((

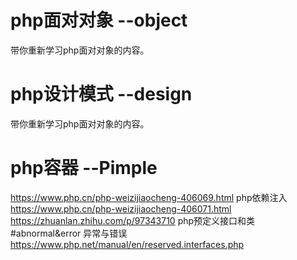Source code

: # php面对对象  --object
  带你重新学习php面对对象的内容。
# php设计模式  --design
带你重新学习php面对对象的内容。
# php容器   --Pimple
https://www.php.cn/php-weizijiaocheng-406069.html
php依赖注入
https://www.php.cn/php-weizijiaocheng-406071.html
https://zhuanlan.zhihu.com/p/97343710
php预定义接口和类
#abnormal&error
异常与错误
https://www.php.net/manual/en/reserved.interfaces.php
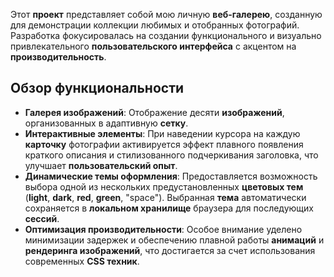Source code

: Этот **проект** представляет собой мою личную **веб-галерею**, созданную для демонстрации коллекции любимых и отобранных фотографий. Разработка фокусировалась на создании функционального и визуально привлекательного **пользовательского интерфейса** с акцентом на **производительность**.

## Обзор функциональности

* **Галерея изображений**: Отображение десяти **изображений**, организованных в адаптивную **сетку**.
* **Интерактивные элементы**: При наведении курсора на каждую **карточку** фотографии активируется эффект плавного появления краткого описания и стилизованного подчеркивания заголовка, что улучшает **пользовательский опыт**.
* **Динамические темы оформления**: Предоставляется возможность выбора одной из нескольких предустановленных **цветовых тем** (**light**, **dark**, **red**, **green**, "space"). Выбранная **тема** автоматически сохраняется в **локальном хранилище** браузера для последующих **сессий**.
* **Оптимизация производительности**: Особое внимание уделено минимизации задержек и обеспечению плавной работы **анимаций** и **рендеринга изображений**, что достигается за счет использования современных **CSS техник**.
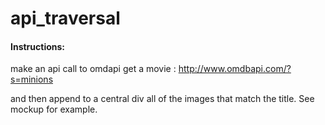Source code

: # api_traversal


#### Instructions:

make an api call to omdapi get a movie :
http://www.omdbapi.com/?s=minions


and then append to a central div all of the images that match the title.
See mockup for example.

))

_Task_
For the word "изображений", tally the lines above that hold it and answer with the number alone.

_Task output_
2